Since 1990 the Stony Brook Center for Game Theory has organized yearly summer festivals that bring prominent game theorists and leading economists from around the world to the Stony Brook campus. The 26th International Conference on Game Theory will be held July 20 through July 24 at the Charles B. Wang Center. Éva Tardos, Jacob Gould Schurman Professor of Computer Science at Cornell University, and R. Preston McAfee, chief economist at Microsoft, are this year’s conference organizers.

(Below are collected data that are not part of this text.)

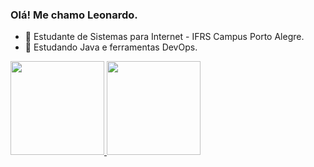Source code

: ### Olá! Me chamo Leonardo.

- 🔭 Estudante de Sistemas para Internet - IFRS Campus Porto Alegre.
- 🌱 Estudando Java e ferramentas DevOps.


<div>
  <div align="left">
  <a href="https://github.com/EnzoGRodrigues">
    <img height="150em" src="https://github-readme-stats.vercel.app/api?username=leonardogoandete&show_icons=true&theme=aura_dark&include_all_commits=true&count_private=true"/>
  <img height="150em" src="https://github-readme-stats.vercel.app/api/top-langs/?username=leonardogoandete&layout=compact&langs_count=7&theme=aura_dark"/>
</div>
</div>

The summer activities focus not only on game theory, but also on its applications, particularly in economics. Some of this year’s sessions include bargaining, fairness, industrial organization, information and networks, knowledge and expectations, learning and evolution, risk, social and political models, and voting.
The Game Theory Conference will be followed by two workshops; the first on Stochastic Games, Communication and Strategic Complexity, runs from July 26 through July 28 (held in honor of Abraham Neyman), and the second workshop on Political Economy runs from July 29 through July 31, coordinated by Marina Azzimonti, an associate professor in the Department of Economics at Stony Brook University. Ron Peretz, an assistant professor from the London School of Economics, and Olivier Gossner, director of research at the National Center for Scientific Research, have organized the Complexity workshop.
Click here for the full conference program, including the schedule of speakers and topics.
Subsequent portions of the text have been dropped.